The SASS live-register count produced when profiling a kernel reports an (incorrect?) massive spike in register usage (more than 100 registers) when reaching a CALL.ABS.NOINC instruction (as demonstrated in the attached image). The code below will demonstrate this behavior when profiled in Nsight Compute. Further, any device function decorated with __noinline__
results in the same phenomenon. Nested __noinline__
calls result in a multiplicative effect where the register count increases up to the cap of 255. The information produced by Nsight contradicts the information produced when compiling the code below using nvcc (nvcc -arch=sm_80 -Xptxas=“-v” kernel.cu) which states the kernel takes 17 registers.
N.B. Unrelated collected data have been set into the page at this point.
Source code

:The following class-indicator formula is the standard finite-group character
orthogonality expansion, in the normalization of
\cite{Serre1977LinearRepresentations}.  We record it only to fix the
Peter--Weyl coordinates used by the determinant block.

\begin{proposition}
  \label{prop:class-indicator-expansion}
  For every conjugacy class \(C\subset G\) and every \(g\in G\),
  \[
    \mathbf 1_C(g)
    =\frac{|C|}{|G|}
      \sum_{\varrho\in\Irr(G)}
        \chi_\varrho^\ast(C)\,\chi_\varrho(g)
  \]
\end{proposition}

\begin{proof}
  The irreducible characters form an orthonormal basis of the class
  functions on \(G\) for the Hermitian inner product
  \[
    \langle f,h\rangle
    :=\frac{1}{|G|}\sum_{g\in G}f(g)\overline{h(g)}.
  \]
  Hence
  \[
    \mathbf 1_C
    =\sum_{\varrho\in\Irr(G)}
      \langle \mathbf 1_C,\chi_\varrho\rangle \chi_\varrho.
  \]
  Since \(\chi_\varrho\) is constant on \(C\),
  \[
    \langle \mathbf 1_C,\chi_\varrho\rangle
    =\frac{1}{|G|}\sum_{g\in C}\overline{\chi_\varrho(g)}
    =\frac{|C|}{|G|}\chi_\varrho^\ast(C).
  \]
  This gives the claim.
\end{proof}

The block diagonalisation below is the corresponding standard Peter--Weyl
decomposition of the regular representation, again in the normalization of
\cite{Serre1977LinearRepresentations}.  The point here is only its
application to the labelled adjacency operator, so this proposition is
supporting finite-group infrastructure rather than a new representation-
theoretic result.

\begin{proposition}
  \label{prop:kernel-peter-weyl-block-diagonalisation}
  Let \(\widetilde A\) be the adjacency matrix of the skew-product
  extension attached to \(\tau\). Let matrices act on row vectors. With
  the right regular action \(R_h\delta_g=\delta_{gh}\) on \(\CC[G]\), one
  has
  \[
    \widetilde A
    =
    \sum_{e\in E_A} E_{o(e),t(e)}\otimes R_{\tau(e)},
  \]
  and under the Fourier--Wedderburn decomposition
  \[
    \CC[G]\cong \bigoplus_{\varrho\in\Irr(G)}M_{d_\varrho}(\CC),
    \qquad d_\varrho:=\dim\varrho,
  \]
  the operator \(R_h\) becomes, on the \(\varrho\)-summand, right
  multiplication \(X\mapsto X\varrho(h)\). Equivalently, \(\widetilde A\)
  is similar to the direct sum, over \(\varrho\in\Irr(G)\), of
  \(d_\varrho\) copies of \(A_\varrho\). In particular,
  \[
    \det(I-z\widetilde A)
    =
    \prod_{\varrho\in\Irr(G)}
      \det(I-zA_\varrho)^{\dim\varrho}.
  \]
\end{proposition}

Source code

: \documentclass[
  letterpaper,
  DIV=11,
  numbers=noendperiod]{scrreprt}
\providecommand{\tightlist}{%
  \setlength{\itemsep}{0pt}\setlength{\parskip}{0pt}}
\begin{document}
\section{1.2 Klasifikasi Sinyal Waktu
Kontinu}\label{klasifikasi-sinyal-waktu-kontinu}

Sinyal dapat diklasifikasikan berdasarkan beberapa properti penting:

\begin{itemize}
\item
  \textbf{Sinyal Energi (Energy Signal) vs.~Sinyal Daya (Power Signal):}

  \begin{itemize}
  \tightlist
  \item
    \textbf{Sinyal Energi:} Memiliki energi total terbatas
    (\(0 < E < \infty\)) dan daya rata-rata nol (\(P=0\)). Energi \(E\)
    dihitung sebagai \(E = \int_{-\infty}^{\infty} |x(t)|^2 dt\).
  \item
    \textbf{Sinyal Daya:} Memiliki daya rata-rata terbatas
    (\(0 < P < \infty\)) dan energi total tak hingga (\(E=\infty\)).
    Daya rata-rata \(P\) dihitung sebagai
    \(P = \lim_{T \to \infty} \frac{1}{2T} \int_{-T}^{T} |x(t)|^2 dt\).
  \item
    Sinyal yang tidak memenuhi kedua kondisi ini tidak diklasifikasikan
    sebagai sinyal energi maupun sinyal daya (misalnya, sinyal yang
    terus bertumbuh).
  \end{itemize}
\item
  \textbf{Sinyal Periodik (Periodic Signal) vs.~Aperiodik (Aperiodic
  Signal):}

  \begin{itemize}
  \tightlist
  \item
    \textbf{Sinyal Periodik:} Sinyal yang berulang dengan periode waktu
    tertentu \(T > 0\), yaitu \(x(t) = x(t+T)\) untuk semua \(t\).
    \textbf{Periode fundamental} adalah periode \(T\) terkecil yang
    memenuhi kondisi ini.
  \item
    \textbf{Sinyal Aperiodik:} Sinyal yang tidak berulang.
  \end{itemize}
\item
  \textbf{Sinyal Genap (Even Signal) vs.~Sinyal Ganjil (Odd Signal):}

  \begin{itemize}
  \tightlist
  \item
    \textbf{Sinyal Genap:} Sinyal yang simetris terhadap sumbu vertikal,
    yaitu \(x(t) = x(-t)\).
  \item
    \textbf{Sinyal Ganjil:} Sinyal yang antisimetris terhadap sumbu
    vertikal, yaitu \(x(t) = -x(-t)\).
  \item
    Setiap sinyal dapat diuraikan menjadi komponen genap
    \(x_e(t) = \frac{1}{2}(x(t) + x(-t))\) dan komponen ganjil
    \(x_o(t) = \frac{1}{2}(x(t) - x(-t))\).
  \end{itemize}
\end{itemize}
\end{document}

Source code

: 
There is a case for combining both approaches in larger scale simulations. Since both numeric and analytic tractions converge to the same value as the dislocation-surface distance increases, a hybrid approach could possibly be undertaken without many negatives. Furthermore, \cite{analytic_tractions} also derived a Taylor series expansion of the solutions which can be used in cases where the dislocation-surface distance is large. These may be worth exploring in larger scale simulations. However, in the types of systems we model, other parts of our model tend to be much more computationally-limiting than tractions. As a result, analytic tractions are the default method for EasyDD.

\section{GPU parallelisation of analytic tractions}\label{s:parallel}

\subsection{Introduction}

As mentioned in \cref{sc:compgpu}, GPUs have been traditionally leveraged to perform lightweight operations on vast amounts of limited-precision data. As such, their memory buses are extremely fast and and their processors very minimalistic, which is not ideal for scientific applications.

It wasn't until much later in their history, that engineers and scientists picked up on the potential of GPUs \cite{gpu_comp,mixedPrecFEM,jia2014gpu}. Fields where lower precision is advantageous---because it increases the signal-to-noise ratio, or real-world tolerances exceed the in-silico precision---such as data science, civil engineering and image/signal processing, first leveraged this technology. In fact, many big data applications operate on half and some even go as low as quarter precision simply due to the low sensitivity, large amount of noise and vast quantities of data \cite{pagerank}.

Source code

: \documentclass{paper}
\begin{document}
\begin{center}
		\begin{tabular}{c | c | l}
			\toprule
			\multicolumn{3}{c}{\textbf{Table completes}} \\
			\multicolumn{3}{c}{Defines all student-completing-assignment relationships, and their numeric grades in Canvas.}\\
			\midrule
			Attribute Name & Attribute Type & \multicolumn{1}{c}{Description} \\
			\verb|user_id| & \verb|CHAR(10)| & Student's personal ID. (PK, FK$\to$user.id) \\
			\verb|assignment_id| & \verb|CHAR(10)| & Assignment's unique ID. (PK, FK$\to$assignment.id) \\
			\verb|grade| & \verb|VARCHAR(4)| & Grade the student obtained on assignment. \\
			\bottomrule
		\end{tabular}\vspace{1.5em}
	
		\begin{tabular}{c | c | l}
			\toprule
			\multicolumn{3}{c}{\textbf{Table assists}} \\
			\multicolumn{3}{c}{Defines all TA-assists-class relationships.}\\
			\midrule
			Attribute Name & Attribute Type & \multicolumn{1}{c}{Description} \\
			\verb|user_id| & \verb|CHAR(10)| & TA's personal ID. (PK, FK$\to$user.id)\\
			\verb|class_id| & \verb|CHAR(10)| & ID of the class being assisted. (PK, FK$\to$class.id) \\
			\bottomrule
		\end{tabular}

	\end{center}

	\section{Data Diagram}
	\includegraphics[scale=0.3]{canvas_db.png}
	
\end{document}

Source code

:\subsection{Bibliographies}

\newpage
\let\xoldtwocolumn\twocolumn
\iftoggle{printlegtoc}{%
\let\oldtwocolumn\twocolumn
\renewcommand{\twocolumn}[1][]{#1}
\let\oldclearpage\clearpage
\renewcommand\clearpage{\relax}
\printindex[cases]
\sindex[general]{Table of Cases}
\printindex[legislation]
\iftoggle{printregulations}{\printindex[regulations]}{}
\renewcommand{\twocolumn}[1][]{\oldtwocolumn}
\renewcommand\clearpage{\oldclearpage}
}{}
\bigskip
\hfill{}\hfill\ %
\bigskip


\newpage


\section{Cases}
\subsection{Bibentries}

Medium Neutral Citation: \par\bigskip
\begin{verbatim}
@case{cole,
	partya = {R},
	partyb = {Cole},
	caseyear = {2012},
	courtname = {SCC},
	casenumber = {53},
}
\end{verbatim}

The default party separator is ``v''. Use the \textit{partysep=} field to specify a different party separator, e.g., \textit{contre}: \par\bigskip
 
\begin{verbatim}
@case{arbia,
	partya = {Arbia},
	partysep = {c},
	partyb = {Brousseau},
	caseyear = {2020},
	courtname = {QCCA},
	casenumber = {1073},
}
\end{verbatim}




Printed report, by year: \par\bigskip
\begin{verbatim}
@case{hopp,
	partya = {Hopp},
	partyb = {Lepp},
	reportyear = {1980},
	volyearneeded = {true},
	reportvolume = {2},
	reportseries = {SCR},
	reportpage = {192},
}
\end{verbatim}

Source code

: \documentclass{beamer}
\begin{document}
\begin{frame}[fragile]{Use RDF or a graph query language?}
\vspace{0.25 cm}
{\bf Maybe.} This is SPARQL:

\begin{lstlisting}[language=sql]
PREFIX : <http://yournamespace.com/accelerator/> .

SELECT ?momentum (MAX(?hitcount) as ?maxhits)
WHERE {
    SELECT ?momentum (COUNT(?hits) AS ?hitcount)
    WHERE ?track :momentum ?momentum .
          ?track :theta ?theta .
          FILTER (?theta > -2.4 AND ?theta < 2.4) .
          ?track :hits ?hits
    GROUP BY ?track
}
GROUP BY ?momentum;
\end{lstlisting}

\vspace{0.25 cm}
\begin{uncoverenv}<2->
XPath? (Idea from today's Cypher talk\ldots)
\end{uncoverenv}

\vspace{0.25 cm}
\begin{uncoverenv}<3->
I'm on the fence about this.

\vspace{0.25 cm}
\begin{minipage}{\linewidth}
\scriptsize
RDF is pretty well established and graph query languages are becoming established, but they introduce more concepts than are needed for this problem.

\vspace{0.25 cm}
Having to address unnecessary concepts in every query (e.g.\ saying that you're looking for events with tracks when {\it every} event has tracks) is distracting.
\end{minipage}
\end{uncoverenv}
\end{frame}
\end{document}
Is the massive spike actually occurring (and can it be removed) or is this a bug within Nsight?
#include <stdint.h>
#include <cuda_runtime.h>
extern "C" {
__global__ void kernel(float* out) {
uint32_t n = threadIdx.x + blockIdx.x*blockDim.x;
out[n] = atan2f(static_cast<float>(n), 2.0f);
}
}
int main(int argc, char const* argv[]) {
float* d_ary;
cudaMalloc(&d_ary, 32);
kernel<<<1,32>>>(d_ary);
float ary[32];
cudaMemcpy(ary, d_ary, 32, cudaMemcpyDeviceToHost);
return 0;
}